◆ WORK TO COMPLETE
Everything from the first line below through the line with "(err u102) if" is to be transcribed exactly, and nothing past it.

___

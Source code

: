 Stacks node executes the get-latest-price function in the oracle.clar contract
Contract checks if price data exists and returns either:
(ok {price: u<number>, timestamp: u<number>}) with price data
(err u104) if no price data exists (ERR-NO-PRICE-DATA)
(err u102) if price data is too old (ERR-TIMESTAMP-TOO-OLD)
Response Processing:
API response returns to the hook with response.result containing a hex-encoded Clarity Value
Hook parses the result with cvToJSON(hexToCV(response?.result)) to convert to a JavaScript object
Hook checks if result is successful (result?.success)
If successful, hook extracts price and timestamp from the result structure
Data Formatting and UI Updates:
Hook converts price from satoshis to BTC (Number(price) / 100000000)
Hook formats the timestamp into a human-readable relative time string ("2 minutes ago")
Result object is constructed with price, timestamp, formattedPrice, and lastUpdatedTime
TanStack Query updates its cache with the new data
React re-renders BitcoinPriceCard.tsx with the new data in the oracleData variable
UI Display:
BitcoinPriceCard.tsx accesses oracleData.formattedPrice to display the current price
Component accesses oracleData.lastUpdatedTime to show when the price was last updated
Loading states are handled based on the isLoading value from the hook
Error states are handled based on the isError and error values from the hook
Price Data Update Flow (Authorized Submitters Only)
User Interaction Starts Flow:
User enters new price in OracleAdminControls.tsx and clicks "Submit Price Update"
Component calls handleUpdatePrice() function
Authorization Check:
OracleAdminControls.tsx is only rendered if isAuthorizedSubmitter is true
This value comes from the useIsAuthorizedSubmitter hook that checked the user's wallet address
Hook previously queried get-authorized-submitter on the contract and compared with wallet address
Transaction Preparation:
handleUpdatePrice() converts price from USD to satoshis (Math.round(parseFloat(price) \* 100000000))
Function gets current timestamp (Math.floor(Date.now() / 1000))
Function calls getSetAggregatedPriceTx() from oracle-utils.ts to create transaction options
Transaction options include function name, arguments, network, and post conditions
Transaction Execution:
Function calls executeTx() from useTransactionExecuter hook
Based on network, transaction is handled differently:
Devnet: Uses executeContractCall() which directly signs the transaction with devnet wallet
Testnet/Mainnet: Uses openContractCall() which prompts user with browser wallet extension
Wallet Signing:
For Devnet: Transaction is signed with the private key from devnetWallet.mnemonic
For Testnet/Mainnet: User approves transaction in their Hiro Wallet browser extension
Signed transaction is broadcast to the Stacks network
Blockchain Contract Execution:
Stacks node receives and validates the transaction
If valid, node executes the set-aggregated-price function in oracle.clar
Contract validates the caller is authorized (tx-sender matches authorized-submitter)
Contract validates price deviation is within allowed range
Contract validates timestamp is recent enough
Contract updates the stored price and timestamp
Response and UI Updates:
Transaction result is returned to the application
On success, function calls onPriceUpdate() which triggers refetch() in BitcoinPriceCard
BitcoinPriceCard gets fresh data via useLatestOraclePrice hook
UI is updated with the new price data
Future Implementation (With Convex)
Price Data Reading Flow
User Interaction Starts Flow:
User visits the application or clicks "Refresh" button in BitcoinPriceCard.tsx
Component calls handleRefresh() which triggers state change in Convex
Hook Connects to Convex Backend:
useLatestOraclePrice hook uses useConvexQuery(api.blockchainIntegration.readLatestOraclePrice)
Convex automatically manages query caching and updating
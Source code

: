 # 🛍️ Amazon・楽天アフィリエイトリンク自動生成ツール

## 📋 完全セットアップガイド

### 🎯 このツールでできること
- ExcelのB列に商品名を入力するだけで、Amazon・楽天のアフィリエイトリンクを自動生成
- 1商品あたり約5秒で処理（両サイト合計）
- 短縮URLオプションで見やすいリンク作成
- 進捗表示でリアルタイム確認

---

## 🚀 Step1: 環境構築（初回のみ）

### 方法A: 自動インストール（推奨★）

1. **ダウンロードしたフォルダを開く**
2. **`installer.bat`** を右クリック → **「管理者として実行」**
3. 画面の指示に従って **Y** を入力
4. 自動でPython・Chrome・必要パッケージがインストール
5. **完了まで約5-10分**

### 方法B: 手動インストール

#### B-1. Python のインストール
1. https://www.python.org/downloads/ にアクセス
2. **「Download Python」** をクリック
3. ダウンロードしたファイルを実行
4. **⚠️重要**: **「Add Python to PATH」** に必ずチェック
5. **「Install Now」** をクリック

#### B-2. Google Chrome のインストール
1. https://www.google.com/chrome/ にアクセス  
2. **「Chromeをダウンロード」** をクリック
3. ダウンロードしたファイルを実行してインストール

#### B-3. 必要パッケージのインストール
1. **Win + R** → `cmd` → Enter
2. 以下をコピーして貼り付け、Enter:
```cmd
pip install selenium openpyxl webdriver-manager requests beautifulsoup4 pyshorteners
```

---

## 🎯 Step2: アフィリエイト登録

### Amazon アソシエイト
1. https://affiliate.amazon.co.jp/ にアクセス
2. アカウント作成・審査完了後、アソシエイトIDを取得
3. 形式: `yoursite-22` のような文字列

___

◆ FINAL ANSWER
Source code

: Stacks node executes the get-latest-price function in the oracle.clar contract
Contract checks if price data exists and returns either:
(ok {price: u<number>, timestamp: u<number>}) with price data
(err u104) if no price data exists (ERR-NO-PRICE-DATA)
(err u102) if price data is too old (ERR-TIMESTAMP-TOO-OLD)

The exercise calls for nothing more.